Aerial view of JFK middle school and athletic fields

JFK Middle School was planning a demolition and renovation project involving window and door replacement for the school building. The project’s intent was to renovate the school buildings “as new”.

The Town of Enfield retained Fuss & O’Neill to sample and analyze all caulking and glazing compounds that would be impacted by the school renovations. The results of the sampling showed very high levels of polychlorinated biphenyls (PCBs).

Main entrance of JFK middle school

The U.S. EPA recommended that Fuss & O’Neill sample the air at the school for PCBs, and levels greater than EPA recommendations were discovered.

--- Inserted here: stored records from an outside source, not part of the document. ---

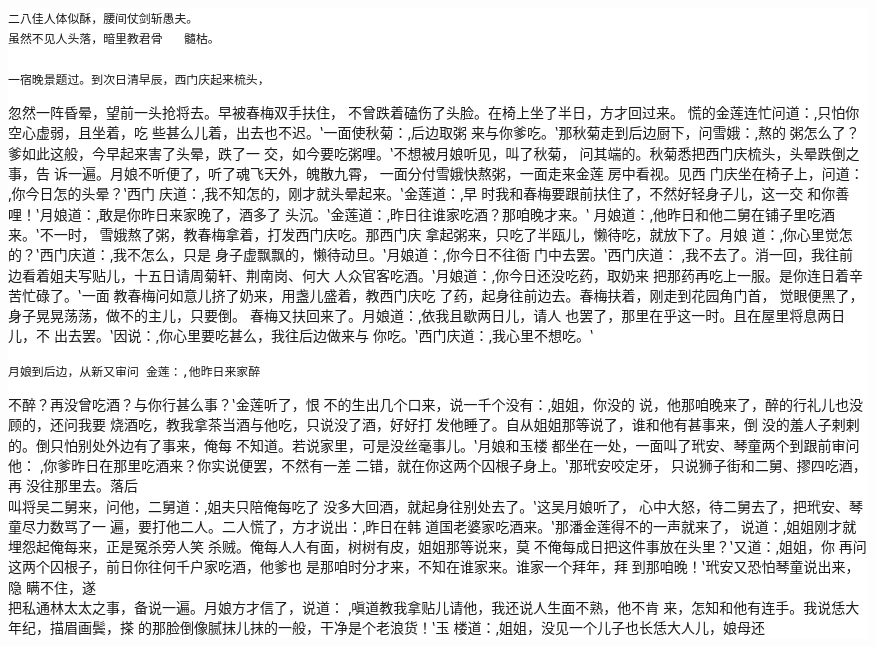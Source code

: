   	二八佳人体似酥，腰间仗剑斩愚夫。	 	
  	虽然不见人头落，暗里教君骨	髓枯。	 	
 
  	一宿晚景题过。到次日清早辰，西门庆起来梳头， 
忽然一阵昏晕，望前一头抢将去。早被春梅双手扶住，
不曾跌着磕伤了头脸。在椅上坐了半日，方才回过来。
慌的金莲连忙问道：‚只怕你空心虚弱，且坐着，吃
些甚么儿着，出去也不迟。‛一面使秋菊：‚后边取粥
来与你爹吃。‛那秋菊走到后边厨下，问雪娥：‚熬的
粥怎么了？爹如此这般，今早起来害了头晕，跌了一
交，如今要吃粥哩。‛不想被月娘听见，叫了秋菊，
问其端的。秋菊悉把西门庆梳头，头晕跌倒之事，告
诉一遍。月娘不听便了，听了魂飞天外，魄散九霄，
一面分付雪娥快熬粥，一面走来金莲	房中看视。见西	
门庆坐在椅子上，问道：‚你今日怎的头晕？‛西门
庆道：‚我不知怎的，刚才就头晕起来。‛金莲道：‚早
时我和春梅要跟前扶住了，不然好轻身子儿，这一交
和你善哩！‛月娘道：‚敢是你昨日来家晚了，酒多了
头沉。‛金莲道：‚昨日往谁家吃酒？那咱晚才来。‛
月娘道：‚他昨日和他二舅在铺子里吃酒来。‛不一时，
雪娥熬了粥，教春梅拿着，打发西门庆吃。那西门庆
拿起粥来，只吃了半瓯儿，懒待吃，就放下了。月娘
道：‚你心里觉怎的？‛西门庆道：‚我不怎么，只是 
身子虚飘飘的，懒待动旦。‛月娘道：‚你今日不往衙
门中去罢。‛西门庆道：	‚我不去了。消一回，我往前	
边看着姐夫写贴儿，十五日请周菊轩、荆南岗、何大
人众官客吃酒。‛月娘道：‚你今日还没吃药，取奶来
把那药再吃上一服。是你连日着辛苦忙碌了。‛一面
教春梅问如意儿挤了奶来，用盏儿盛着，教西门庆吃
了药，起身往前边去。春梅扶着，刚走到花园角门首，
觉眼便黑了，身子晃晃荡荡，做不的主儿，只要倒。
春梅又扶回来了。月娘道：‚依我且歇两日儿，请人
也罢了，那里在乎这一时。且在屋里将息两日儿，不
出去罢。‛因说：‚你心里要吃甚么，我往后边做来与
你吃。‛西门庆道：‚我心里不想吃。‛	 	
 
  	月娘到后边，从新又审问	金莲：‚他昨日来家醉	
不醉？再没曾吃酒？与你行甚么事？‛金莲听了，恨
不的生出几个口来，说一千个没有：‚姐姐，你没的
说，他那咱晚来了，醉的行礼儿也没顾的，还问我要
烧酒吃，教我拿茶当酒与他吃，只说没了酒，好好打
发他睡了。自从姐姐那等说了，谁和他有甚事来，倒 
没的羞人子剌剌的。倒只怕别处外边有了事来，俺每
不知道。若说家里，可是没丝毫事儿。‛月娘和玉楼
都坐在一处，一面叫了玳安、琴童两个到跟前审问他：
‚你爹昨日在那里吃酒来？你实说便罢，不然有一差
二错，就在你这两个囚根子身上。‛那玳安咬定牙，
只说狮子街和二舅、摎四吃酒，再	没往那里去。落后	
叫将吴二舅来，问他，二舅道：‚姐夫只陪俺每吃了
没多大回酒，就起身往别处去了。‛这吴月娘听了，
心中大怒，待二舅去了，把玳安、琴童尽力数骂了一
遍，要打他二人。二人慌了，方才说出：‚昨日在韩
道国老婆家吃酒来。‛那潘金莲得不的一声就来了，
说道：‚姐姐刚才就埋怨起俺每来，正是冤杀旁人笑
杀贼。俺每人人有面，树树有皮，姐姐那等说来，莫
不俺每成日把这件事放在头里？‛又道：‚姐姐，你
再问这两个囚根子，前日你往何千户家吃酒，他爹也
是那咱时分才来，不知在谁家来。谁家一个拜年，拜
到那咱晚！‛玳安又恐怕琴童说出来，隐	瞒不住，遂	
把私通林太太之事，备说一遍。月娘方才信了，说道：
‚嗔道教我拿贴儿请他，我还说人生面不熟，他不肯 
来，怎知和他有连手。我说恁大年纪，描眉画鬓，搽
的那脸倒像腻抹儿抹的一般，干净是个老浪货！‛玉
楼道：‚姐姐，没见一个儿子也长恁大人儿，娘母还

At this point the Town had two choices: shut the school down or come up with an Interim Control Plan that would keep PCB levels in the air below the EPA recommendations for students in the middle school age group. The Town did not have another school large enough to support students, faculty, and administration that would be displaced if the Middle School was shut down, so the Interim Control Plan was the selected option.

Fuss & O’Neill wrote the PCBs Interim Controls Plan. Approval of the Pan by the U.S. EPA allowed the school to remain open. Fuss & O’Neill provided air monitoring services every fiscal quarter for three years until all renovations and removal of the PCBs were completed.